*** Extracted records ***

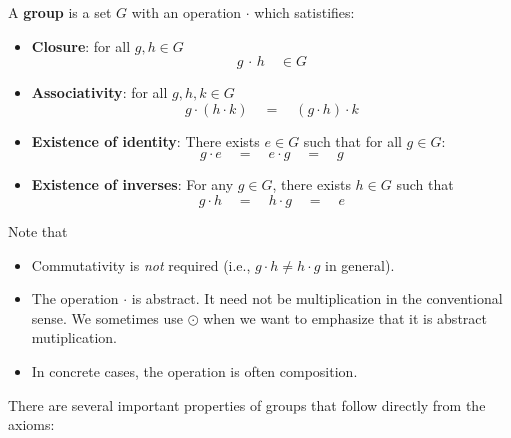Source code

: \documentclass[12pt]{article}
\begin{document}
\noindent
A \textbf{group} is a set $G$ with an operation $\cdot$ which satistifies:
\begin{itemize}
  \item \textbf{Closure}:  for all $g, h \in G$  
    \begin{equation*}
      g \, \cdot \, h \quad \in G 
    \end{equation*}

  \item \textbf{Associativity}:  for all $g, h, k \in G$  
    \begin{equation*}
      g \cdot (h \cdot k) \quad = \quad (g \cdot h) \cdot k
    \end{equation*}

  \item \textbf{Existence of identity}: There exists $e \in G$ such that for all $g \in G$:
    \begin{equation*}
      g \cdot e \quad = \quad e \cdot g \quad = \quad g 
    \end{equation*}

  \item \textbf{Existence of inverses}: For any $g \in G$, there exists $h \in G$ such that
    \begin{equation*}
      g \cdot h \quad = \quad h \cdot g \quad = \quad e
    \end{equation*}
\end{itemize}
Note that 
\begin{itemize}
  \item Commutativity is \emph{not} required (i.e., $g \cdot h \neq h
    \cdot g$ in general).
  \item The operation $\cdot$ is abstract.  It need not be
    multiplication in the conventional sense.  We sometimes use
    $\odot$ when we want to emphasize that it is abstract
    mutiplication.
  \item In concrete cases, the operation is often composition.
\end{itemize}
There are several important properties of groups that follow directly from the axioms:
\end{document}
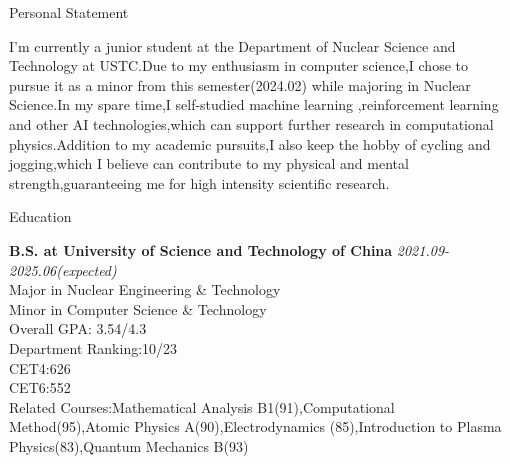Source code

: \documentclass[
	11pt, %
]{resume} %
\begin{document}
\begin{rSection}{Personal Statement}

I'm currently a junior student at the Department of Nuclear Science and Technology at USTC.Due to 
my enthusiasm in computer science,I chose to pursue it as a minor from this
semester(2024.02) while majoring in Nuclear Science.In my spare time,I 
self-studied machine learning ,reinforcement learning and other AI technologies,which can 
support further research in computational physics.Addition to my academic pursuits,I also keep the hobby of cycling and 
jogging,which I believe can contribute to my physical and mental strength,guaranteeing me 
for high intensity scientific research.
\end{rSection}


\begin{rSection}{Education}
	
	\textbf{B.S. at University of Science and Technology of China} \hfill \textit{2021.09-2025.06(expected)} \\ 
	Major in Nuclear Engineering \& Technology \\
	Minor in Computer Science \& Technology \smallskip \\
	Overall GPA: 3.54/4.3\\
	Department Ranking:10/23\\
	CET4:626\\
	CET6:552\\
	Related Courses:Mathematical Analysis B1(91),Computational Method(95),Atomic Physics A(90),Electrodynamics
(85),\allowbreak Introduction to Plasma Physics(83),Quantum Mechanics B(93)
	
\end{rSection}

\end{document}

*** End of Extracted records ***

> **Instructions for the task**: Where a line of the material holds the word "documentclass", copy that line.

> **Response to this task**:
: \documentclass[12pt]{article}
: \documentclass[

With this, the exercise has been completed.